**Directions**
Starting from the first line below, count the lines carrying the string "thebibliography" and answer with the count by itself.

**Source data**

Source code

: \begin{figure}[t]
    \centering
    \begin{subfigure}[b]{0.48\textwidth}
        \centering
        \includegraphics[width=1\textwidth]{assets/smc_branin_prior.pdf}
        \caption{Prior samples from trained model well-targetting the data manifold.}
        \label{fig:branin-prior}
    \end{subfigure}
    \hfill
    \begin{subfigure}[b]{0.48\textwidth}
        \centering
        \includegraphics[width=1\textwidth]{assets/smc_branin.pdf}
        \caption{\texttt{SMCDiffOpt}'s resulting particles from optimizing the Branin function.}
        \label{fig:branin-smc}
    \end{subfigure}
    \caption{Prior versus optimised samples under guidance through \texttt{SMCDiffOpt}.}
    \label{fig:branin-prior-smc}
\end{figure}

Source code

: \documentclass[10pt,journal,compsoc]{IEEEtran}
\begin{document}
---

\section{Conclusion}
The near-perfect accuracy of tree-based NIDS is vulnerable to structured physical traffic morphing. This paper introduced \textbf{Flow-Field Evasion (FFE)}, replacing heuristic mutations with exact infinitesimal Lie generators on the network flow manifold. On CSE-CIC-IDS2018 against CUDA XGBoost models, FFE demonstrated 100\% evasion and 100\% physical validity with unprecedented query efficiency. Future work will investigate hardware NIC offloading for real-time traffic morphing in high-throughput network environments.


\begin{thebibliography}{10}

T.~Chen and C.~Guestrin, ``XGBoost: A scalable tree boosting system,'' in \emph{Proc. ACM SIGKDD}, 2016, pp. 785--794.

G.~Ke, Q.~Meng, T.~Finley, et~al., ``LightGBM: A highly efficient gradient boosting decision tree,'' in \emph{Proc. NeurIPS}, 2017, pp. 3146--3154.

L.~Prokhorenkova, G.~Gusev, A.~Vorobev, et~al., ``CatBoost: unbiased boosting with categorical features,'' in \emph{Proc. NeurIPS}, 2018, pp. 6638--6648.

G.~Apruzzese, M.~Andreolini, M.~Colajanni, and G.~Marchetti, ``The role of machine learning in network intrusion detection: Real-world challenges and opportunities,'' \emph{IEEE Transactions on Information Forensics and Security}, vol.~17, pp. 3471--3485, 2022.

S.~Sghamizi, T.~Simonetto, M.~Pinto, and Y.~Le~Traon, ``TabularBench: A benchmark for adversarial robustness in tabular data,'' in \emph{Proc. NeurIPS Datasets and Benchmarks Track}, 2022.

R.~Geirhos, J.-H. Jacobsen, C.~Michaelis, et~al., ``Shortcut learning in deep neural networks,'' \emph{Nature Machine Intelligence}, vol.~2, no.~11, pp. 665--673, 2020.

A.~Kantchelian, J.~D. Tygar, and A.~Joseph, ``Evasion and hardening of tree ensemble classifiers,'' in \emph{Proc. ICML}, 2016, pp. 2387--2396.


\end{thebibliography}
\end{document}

**Exercise result**
2